> **Task statement**
In the entries below, return only the line containing "0.001 & 0.650 \\" and those after it, exactly, through the last line.

> **Data extracts**

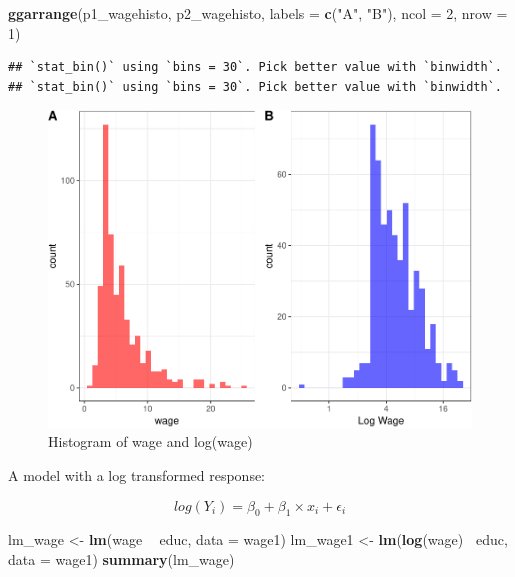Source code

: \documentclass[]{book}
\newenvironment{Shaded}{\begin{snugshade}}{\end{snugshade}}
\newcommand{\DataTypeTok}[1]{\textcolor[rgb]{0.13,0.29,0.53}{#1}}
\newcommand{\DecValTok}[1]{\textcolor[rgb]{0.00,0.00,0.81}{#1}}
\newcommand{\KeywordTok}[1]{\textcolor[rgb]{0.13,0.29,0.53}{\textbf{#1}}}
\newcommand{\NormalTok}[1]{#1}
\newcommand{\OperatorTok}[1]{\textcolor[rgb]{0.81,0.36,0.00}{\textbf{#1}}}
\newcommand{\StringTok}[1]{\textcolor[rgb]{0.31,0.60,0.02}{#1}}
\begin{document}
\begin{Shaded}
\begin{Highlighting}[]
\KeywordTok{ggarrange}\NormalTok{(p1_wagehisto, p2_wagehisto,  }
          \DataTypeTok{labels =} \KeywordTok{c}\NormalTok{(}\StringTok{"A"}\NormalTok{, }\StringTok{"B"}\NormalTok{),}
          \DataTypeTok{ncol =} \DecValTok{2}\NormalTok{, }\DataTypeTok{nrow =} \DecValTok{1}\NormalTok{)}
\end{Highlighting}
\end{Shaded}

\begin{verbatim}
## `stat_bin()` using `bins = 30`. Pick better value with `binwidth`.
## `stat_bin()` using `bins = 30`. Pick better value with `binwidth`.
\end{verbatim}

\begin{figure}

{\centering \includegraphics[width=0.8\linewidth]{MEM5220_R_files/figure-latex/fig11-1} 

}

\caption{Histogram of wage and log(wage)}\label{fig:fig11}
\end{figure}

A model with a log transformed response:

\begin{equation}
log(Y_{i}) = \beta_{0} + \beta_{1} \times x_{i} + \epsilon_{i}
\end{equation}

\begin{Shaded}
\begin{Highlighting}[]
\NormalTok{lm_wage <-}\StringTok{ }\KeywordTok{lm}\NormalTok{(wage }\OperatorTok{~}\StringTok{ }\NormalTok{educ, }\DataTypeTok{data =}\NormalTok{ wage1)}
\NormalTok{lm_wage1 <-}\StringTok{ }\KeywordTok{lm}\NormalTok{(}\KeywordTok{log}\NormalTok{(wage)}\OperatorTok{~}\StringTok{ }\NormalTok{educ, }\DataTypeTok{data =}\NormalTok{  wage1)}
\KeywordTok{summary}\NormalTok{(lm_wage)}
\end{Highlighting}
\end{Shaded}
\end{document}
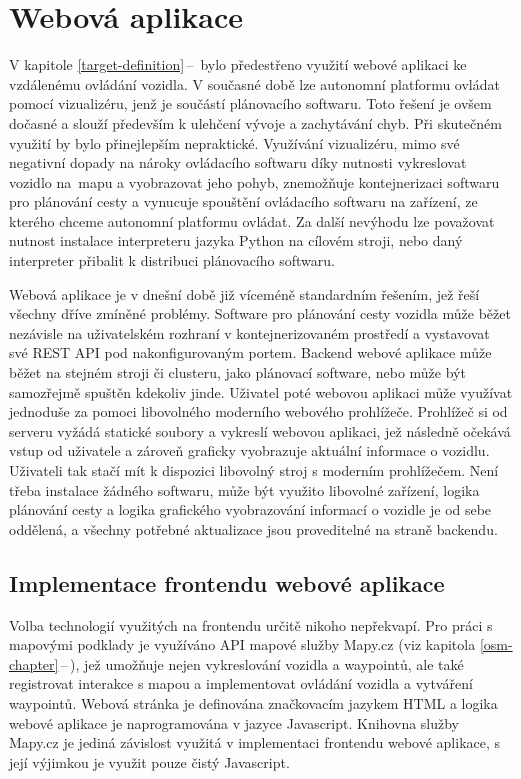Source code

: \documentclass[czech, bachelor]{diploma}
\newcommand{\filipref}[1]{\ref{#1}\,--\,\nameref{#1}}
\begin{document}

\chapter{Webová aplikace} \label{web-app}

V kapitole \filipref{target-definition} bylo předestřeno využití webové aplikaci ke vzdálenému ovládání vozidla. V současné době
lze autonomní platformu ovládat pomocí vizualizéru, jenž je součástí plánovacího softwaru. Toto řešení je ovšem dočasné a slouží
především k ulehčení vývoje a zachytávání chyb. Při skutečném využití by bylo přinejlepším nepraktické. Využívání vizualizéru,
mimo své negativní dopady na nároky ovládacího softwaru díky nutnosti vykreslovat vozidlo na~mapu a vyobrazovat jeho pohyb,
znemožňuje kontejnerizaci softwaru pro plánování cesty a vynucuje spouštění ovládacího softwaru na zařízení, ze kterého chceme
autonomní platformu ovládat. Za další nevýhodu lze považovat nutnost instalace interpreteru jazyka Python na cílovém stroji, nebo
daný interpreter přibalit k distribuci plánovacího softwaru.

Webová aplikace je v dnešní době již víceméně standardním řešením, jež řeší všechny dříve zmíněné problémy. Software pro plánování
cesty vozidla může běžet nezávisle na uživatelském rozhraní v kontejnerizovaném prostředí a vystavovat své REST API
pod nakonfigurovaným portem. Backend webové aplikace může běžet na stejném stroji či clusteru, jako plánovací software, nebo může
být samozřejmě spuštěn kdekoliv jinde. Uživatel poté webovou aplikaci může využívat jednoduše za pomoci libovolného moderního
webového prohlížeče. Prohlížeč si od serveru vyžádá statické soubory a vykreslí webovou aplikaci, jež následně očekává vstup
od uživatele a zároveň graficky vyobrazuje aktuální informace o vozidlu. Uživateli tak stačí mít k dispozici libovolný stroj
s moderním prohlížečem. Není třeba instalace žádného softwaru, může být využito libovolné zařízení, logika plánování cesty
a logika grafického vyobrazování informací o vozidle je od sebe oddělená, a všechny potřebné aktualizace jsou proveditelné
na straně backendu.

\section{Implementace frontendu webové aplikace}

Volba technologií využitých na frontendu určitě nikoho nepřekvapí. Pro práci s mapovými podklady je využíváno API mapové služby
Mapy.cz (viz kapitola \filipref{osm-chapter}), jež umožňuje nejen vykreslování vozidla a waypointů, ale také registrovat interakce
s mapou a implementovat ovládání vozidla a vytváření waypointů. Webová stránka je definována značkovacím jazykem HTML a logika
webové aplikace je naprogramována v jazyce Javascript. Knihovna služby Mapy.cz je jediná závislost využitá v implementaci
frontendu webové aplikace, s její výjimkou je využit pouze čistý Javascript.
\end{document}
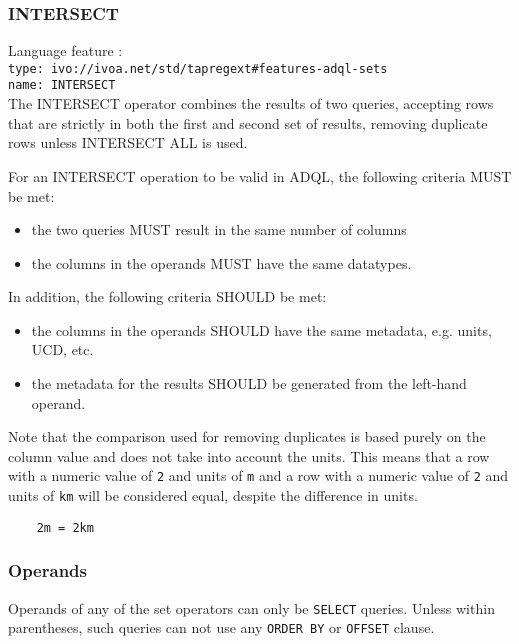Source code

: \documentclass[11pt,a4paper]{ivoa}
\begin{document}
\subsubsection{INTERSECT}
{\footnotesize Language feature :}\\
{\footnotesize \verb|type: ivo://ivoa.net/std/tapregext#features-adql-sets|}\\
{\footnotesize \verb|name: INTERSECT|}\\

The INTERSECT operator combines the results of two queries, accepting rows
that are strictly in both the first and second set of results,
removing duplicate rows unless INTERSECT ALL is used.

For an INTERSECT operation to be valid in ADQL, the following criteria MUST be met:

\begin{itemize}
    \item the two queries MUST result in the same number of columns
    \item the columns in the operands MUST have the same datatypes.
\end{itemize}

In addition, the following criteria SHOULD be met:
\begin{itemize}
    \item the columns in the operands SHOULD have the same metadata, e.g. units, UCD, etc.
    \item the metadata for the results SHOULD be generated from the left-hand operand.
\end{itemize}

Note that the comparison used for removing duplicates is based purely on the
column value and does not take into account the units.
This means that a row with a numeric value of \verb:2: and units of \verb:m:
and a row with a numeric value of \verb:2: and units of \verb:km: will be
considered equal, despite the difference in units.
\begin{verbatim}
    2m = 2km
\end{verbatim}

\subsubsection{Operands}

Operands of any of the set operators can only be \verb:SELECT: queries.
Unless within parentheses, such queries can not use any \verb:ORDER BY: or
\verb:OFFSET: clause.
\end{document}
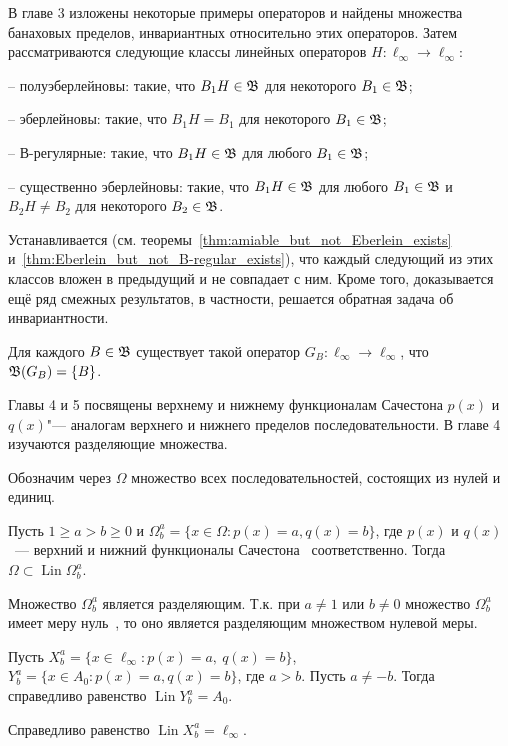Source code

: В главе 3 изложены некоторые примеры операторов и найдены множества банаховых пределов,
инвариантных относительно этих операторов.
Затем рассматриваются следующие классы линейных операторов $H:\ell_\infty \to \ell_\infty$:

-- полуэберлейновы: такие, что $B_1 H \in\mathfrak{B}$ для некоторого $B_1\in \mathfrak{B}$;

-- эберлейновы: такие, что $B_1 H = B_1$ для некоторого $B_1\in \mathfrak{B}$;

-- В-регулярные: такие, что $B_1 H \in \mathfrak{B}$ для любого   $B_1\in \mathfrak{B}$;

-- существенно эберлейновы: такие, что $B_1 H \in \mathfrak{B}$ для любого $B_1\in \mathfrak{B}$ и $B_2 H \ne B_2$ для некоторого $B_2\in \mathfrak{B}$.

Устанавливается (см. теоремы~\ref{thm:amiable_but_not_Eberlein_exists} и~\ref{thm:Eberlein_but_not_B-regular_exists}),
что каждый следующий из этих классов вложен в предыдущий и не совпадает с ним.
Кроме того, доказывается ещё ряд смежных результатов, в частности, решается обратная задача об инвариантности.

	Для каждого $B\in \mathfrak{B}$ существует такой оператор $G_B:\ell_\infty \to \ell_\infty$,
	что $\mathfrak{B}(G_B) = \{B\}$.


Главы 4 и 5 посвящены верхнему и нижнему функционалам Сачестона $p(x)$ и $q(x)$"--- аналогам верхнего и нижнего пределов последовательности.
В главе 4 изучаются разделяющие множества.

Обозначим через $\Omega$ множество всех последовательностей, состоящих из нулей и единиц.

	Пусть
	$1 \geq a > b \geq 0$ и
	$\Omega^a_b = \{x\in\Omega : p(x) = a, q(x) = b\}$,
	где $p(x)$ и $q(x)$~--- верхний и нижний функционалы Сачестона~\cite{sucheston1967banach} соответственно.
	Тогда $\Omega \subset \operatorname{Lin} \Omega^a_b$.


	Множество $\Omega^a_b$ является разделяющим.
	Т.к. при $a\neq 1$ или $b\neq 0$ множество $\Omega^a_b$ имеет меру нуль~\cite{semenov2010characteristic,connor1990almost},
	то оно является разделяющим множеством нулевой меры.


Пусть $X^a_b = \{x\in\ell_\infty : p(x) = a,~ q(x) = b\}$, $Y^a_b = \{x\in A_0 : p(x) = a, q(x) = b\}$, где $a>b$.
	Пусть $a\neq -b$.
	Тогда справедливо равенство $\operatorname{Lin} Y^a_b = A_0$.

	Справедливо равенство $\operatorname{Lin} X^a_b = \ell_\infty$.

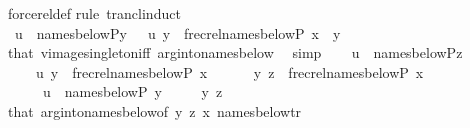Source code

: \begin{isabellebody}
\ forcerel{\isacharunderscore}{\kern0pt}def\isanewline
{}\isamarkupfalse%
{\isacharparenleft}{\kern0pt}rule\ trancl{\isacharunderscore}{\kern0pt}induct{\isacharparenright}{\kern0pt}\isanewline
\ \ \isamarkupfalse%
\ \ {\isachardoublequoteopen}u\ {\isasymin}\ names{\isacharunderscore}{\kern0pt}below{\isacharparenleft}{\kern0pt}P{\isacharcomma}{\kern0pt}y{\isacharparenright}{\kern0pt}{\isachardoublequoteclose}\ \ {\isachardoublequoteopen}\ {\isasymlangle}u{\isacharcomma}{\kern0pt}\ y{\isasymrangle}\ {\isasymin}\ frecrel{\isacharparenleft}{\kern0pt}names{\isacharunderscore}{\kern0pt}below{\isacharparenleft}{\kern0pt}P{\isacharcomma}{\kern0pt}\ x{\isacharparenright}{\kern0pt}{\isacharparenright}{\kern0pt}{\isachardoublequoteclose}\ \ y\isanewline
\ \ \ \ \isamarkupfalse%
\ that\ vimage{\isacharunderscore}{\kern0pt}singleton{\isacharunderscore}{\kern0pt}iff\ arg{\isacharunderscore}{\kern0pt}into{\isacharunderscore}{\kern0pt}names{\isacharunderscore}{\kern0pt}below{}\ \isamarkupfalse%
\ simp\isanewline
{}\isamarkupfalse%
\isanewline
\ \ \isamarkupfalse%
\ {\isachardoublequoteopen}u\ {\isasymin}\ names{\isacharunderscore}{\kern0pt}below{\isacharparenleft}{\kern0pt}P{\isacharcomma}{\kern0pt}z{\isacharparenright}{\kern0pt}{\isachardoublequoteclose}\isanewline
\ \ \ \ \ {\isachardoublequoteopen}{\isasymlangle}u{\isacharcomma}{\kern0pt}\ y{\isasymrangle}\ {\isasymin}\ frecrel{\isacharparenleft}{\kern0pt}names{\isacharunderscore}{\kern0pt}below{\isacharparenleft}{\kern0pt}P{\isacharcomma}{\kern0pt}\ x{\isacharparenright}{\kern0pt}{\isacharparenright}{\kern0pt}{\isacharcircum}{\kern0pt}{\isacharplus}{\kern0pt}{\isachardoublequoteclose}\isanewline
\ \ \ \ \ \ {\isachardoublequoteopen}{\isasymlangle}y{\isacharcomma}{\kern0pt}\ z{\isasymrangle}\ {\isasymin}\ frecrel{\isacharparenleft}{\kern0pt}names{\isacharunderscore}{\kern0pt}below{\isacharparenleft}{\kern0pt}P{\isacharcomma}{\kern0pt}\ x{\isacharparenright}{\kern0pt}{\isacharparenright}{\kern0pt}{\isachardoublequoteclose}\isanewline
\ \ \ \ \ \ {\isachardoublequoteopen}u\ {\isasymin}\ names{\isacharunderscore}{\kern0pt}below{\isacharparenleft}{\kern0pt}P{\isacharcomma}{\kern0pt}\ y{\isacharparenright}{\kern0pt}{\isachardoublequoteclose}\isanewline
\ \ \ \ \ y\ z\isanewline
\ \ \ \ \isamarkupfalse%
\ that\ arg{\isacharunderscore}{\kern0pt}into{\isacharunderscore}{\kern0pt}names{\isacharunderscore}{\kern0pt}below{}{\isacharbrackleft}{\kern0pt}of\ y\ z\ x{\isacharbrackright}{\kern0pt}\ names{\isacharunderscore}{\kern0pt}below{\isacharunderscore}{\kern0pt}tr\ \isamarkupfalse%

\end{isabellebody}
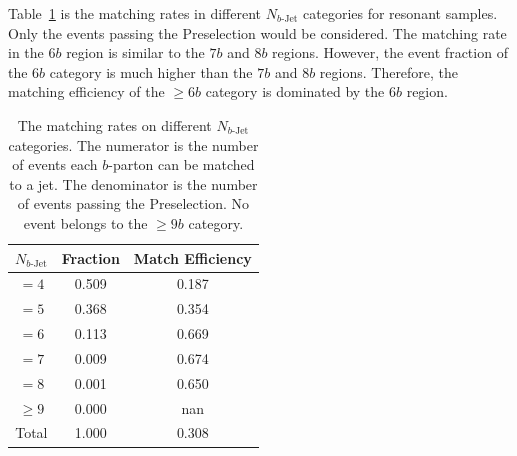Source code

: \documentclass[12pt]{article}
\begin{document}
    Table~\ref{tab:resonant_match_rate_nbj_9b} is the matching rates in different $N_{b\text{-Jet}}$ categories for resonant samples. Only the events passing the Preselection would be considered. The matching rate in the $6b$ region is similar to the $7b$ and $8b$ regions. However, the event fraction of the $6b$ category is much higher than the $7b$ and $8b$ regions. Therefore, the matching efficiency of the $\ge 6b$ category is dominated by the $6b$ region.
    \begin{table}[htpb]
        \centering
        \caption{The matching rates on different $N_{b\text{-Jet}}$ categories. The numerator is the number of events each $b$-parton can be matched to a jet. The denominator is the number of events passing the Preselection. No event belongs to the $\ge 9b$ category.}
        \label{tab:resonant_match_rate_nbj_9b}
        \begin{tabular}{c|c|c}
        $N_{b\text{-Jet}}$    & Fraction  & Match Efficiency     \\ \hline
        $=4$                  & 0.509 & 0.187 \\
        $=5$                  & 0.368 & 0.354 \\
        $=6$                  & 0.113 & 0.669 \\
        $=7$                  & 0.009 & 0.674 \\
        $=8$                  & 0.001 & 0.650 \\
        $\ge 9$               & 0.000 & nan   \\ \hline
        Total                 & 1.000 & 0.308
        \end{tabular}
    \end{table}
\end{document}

> **Solution for this problem**
        $=8$                  & 0.001 & 0.650 \\
        $\ge 9$               & 0.000 & nan   \\ \hline
        Total                 & 1.000 & 0.308
        \end{tabular}
    \end{table}
\end{document}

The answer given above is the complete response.